Incident in Summer 2018

Conflicts in the English Channel between French and British fishermen appeared to die down for several years due to the French and British fishing industries coming to agreements about how many scallops should be taken each year. However, in late August 2018 the issue was reignited and returned to national attention. Media outlets across the UK reported that five British fishing boats were confronted by a much larger number of French vessels when fishing for scallops, once again in the Bay of Seine. The French fishermen shouted insults and then threw rocks and smoke bombs at the British vessels, causing damage to the boats and smashed windows. At least one British vessels, the Scottish dredger Honeybourne 3 collided with French boats, although no injuries were reported.

The incident was sparked by British fishermen legally taking scallops from an area just outside of French waters. The French fishermen claimed that the British fishermen were “pillaging” scallop stocks, but Mike Park, chief executive of the Scottish White Fish Producers Association, told the BBC:

[The fishermen are] fully entitled to be there. UK vessels can enter that French zone, it’s not illegal.

Following the incident Barrie Deas, the chief executive of the UK’s National Federation of Fishermen’s Organisations, said to the BBC that that the issue should be resolved by “talking around the table, not on the high seas where people could be hurt.” However, he also said that the issue had been raised with the government and that British fishermen in the area would be asking for protection for British vessels which were “fishing legitimately.”

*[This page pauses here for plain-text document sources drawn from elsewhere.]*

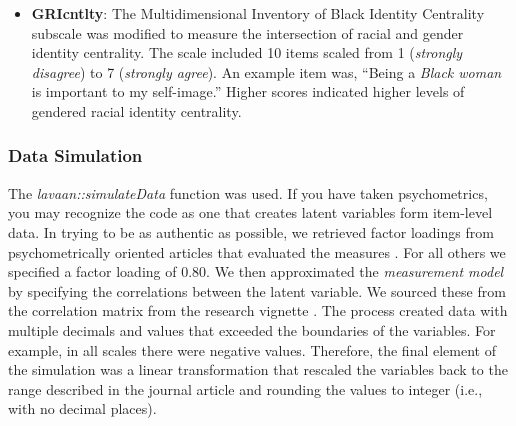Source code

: \documentclass[
  11pt,
]{book}
\begin{document}
\begin{itemize}
\item
  \textbf{GRIcntlty}: The Multidimensional Inventory of Black Identity Centrality subscale \citep{sellers_multidimensional_nodate} was modified to measure the intersection of racial and gender identity centrality. The scale included 10 items scaled from 1 (\emph{strongly disagree}) to 7 (\emph{strongly agree}). An example item was, ``Being a \emph{Black woman} is important to my self-image.'' Higher scores indicated higher levels of gendered racial identity centrality.
\end{itemize}

\hypertarget{data-simulation-2}{%
\subsubsection{Data Simulation}\label{data-simulation-2}}

The \emph{lavaan::simulateData} function was used. If you have taken psychometrics, you may recognize the code as one that creates latent variables form item-level data. In trying to be as authentic as possible, we retrieved factor loadings from psychometrically oriented articles that evaluated the measures \citep{nadal_racial_2011, veit_structure_1983}. For all others we specified a factor loading of 0.80. We then approximated the \emph{measurement model} by specifying the correlations between the latent variable. We sourced these from the correlation matrix from the research vignette \citep{lewis_applying_2017}. The process created data with multiple decimals and values that exceeded the boundaries of the variables. For example, in all scales there were negative values. Therefore, the final element of the simulation was a linear transformation that rescaled the variables back to the range described in the journal article and rounding the values to integer (i.e., with no decimal places).
\end{document}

The Guardian reported that Normany fishermen’s chief Dimitri Rogoff said that the British treated the Bay of Seine scallop stocks like an “open bar” adding “they fish when they want, where they want, and as much as they want.” In the same Guardian article Mr Rogoff also said that English, Scottish and Irish boats had increased their scallop catches in recent years and that British boats were much larger than French boats and used industrial methods such as dredging and freezing catches on board, unlike the French vessels which used more low-impact methods to take scallops. Both of these issues had played a role in reigniting the conflict over scallops, according to Mr Rogoff.

Future Issues

The Scallop Conflict shows the ways in which European nations can come into conflict over the rights to fish in waters which because of the European Union’s Common Fisheries Policy are shared between different nations. It is easy to see both sides of the argument – British fishermen were doing nothing illegal by dredging for scallops fifteen miles off the coast of France, but the outrage of the French fishermen is understandable when seeing scallop beds on the edge of their waters which they are working to conserve being depleted.

For the French fishermen the reality is that the current regulations mean that British fishermen are doing nothing wrong and the French only have the legal authority to police fishing within twelve miles of the French coastline. Beyond this point EU and Common Fisheries Policy regulations apply and as long as British fishermen are observing these (and there is absolutely no evidence that they are not) then the British fishermen have every right to take scallops from this area and the French have no legal right to attempt to stop them.

Britain’s proposed exit from the EU may offer some way of ending the conflict. French fishermen have welcomed a no deal Brexit as that will mean that British scallop boats will be treated as a third party and would have no right to enter the zone in the Bay of Seine which is the source of the current conflict. However, pro-Brexit fishing organisation Fishing for Leave has pointed out that a huge proportion of the French fishing industries catch comes from Britian’s territorial waters which they would be banned from fishing in if the UK leaves the European Union without a deal.

This article was originally written in 2013 and updated in 2018. Further updates will be added as further developments take place.